WAEC - Further Mathematics (2010 - No. 12)

If \(y = 2(2x + \sqrt{x})^{2}\), find \(\frac{\mathrm d y}{\mathrm d x}\).

\(2\sqrt{x}(2x + \sqrt{2})\)

\(4(2x + \sqrt{x})(2 + \frac{1}{2\sqrt{x}})\)

\(4(2x + \sqrt{x})(2 + \sqrt{x})\)

\(8(2x + \sqrt{x})(2 + \sqrt{x})\)

\(y = 2(2x + \sqrt{x})^{2}\)

Let \(u = 2x + \sqrt{x}\)

\(y = 2u^{2}\)

\(\frac{\mathrm d y}{\mathrm d u} = 4u\)

\(\frac{\mathrm d u}{\mathrm d x} = 2 + \frac{1}{2\sqrt{x}}\)

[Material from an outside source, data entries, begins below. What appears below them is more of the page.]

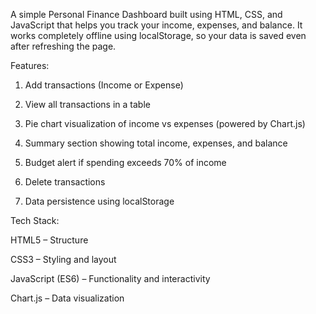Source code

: A simple Personal Finance Dashboard built using HTML, CSS, and JavaScript that helps you track your income, expenses, and balance. It works completely offline using localStorage, so your data is saved even after refreshing the page.

Features:

1. Add transactions (Income or Expense)

2. View all transactions in a table

3. Pie chart visualization of income vs expenses (powered by Chart.js)

4. Summary section showing total income, expenses, and balance

5. Budget alert if spending exceeds 70% of income

6. Delete transactions

7. Data persistence using localStorage

Tech Stack:

HTML5 – Structure

CSS3 – Styling and layout

JavaScript (ES6) – Functionality and interactivity

Chart.js – Data visualization
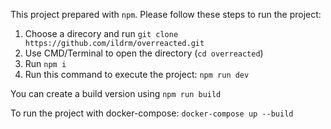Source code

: This project prepared with `npm`.
Please follow these steps to run the project:
1. Choose a direcory and run `git clone https://github.com/ildrm/overreacted.git`
2. Use CMD/Terminal to open the directory (`cd overreacted`)
3. Run `npm i`
4. Run this command to execute the project: `npm run dev`

You can create a build version using `npm run build`

To run the project with docker-compose: `docker-compose up --build`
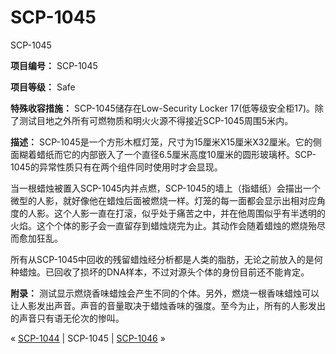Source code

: # SCP-1045
                        




SCP-1045



**项目编号：** SCP-1045

**项目等级：** Safe

**特殊收容措施：** SCP-1045储存在Low-Security Locker 17(低等级安全柜17)。除了测试目地之外所有可燃物质和明火火源不得接近SCP-1045周围5米内。

**描述：** SCP-1045是一个方形木框灯笼，尺寸为15厘米X15厘米X32厘米。它的侧面糊着蜡纸而它的内部嵌入了一个直径6.5厘米高度10厘米的圆形玻璃杯。SCP-1045的异常性质只有在两个组件同时使用时才会显现。

当一根蜡烛被置入SCP-1045内并点燃，SCP-1045的墙上（指蜡纸）会描出一个微型的人影，就好像他在蜡烛后面被燃烧一样。灯笼的每一面都会显示出相对应角度的人影。这个人影一直在打滚，似乎处于痛苦之中，并在他周围似乎有半透明的火焰。这个个体的影子会一直留存到蜡烛烧完为止。其动作会随着蜡烛的燃烧殆尽而愈加狂乱。

所有从SCP-1045中回收的残留蜡烛经分析都是人类的脂肪，无论之前放入的是何种蜡烛。已回收了损坏的DNA样本，不过对源头个体的身份目前还不能肯定。

**附录：** 测试显示燃烧香味蜡烛会产生不同的个体。另外，燃烧一根香味蜡烛可以让人影发出声音。声音的音量取决于蜡烛香味的强度。至今为止，所有的人影发出的声音只有语无伦次的惨叫。



« [SCP-1044](/scp-1044) | SCP-1045 | [SCP-1046](/scp-1046) »





                    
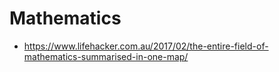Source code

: Mathematics
===========

- https://www.lifehacker.com.au/2017/02/the-entire-field-of-mathematics-summarised-in-one-map/
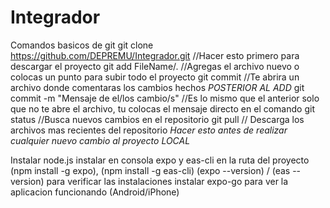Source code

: # Integrador

Comandos basicos de git
git clone https://github.com/DEPREMU/Integrador.git //Hacer esto primero para descargar el proyecto
git add FileName/. //Agregas el archivo nuevo o colocas un punto para subir todo el proyecto
git commit //Te abrira un archivo donde comentaras los cambios hechos _POSTERIOR AL ADD_
git commit -m "Mensaje de el/los cambio/s" //Es lo mismo que el anterior solo que no te abre el archivo, tu colocas el mensaje directo en el comando
git status //Busca nuevos cambios en el repositorio
git pull // Descarga los archivos mas recientes del repositorio _Hacer esto antes de realizar cualquier nuevo cambio al proyecto LOCAL_

Instalar node.js
instalar en consola expo y eas-cli en la ruta del proyecto (npm install -g expo), (npm install -g eas-cli)
(expo --version) / (eas --version) para verificar las instalaciones
instalar expo-go para ver la aplicacion funcionando (Android/iPhone)

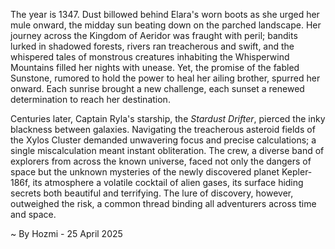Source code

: 
The year is 1347.  Dust billowed behind Elara's worn boots as she urged her mule onward, the midday sun beating down on the parched landscape.  Her journey across the Kingdom of Aeridor was fraught with peril; bandits lurked in shadowed forests, rivers ran treacherous and swift, and the whispered tales of monstrous creatures inhabiting the Whisperwind Mountains filled her nights with unease. Yet, the promise of the fabled Sunstone, rumored to hold the power to heal her ailing brother, spurred her onward. Each sunrise brought a new challenge, each sunset a renewed determination to reach her destination.

Centuries later, Captain Ryla's starship, the *Stardust Drifter*, pierced the inky blackness between galaxies.  Navigating the treacherous asteroid fields of the Xylos Cluster demanded unwavering focus and precise calculations; a single miscalculation meant instant obliteration.  The crew, a diverse band of explorers from across the known universe, faced not only the dangers of space but the unknown mysteries of the newly discovered planet Kepler-186f, its atmosphere a volatile cocktail of alien gases, its surface hiding secrets both beautiful and terrifying. The lure of discovery, however, outweighed the risk, a common thread binding all adventurers across time and space.

~ By Hozmi - 25 April 2025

\(\therefore \frac{\mathrm d y}{\mathrm d x} = (\frac{\mathrm d y}{\mathrm d u})(\frac{\mathrm d u}{\mathrm d x})\)

= \(4u(2 + \frac{1}{2\sqrt{x}}) \)

= \(4(2x + \sqrt{x})(2 + \frac{1}{2\sqrt{x}})\)